WHAT IS NEEDED: Go through the material under this sentence. Return every line holding "with".

━━━ THE DATA

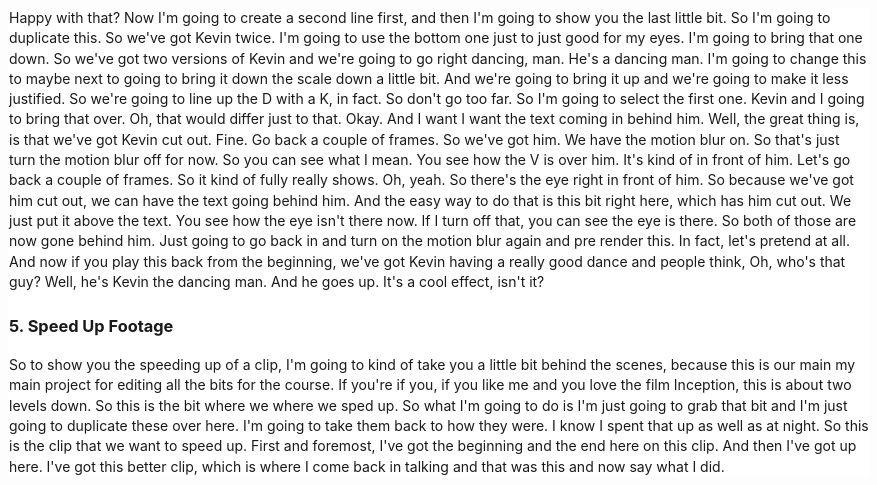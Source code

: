 Happy with that?
Now I'm going to create a second line first, and then I'm going to show you the last little bit.
So I'm going to duplicate this.
So we've got Kevin twice.
I'm going to use the bottom one just to just good for my eyes.
I'm going to bring that one down.
So we've got two versions of Kevin and we're going to go right dancing, man.
He's a dancing man.
I'm going to change this to maybe next to going to bring it down the scale down a little bit.
And we're going to bring it up and we're going to make it less justified.
So we're going to line up the D with a K, in fact.
So don't go too far.
So I'm going to select the first one.
Kevin and I going to bring that over.
Oh, that would differ just to that.
Okay.
And I want I want the text coming in behind him.
Well, the great thing is, is that we've got Kevin cut out.
Fine.
Go back a couple of frames.
So we've got him.
We have the motion blur on.
So that's just turn the motion blur off for now.
So you can see what I mean.
You see how the V is over him.
It's kind of in front of him.
Let's go back a couple of frames.
So it kind of fully really shows.
Oh, yeah.
So there's the eye right in front of him.
So because we've got him cut out, we can have the text going behind him.
And the easy way to do that is this bit right here, which has him cut out.
We just put it above the text.
You see how the eye isn't there now.
If I turn off that, you can see the eye is there.
So both of those are now gone behind him.
Just going to go back in and turn on the motion blur again and pre render this.
In fact, let's pretend at all.
And now if you play this back from the beginning, we've got Kevin having a really good dance and people
think, Oh, who's that guy?
Well, he's Kevin the dancing man.
And he goes up.
It's a cool effect, isn't it?


### 5. Speed Up Footage

So to show you the speeding up of a clip, I'm going to kind of take you a little bit behind the scenes,
because this is our main my main project for editing all the bits for the course.
If you're if you, if you like me and you love the film Inception, this is about two levels down.
So this is the bit where we where we sped up.
So what I'm going to do is I'm just going to grab that bit and I'm just going to duplicate these over
here.
I'm going to take them back to how they were.
I know I spent that up as well as at night.
So this is the clip that we want to speed up.
First and foremost, I've got the beginning and the end here on this clip.
And then I've got up here.
I've got this better clip, which is where I come back in talking and that was this and now say what
I did.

━━━━━━

RESPONSE BELOW:
: Happy with that?
So we're going to line up the D with a K, in fact.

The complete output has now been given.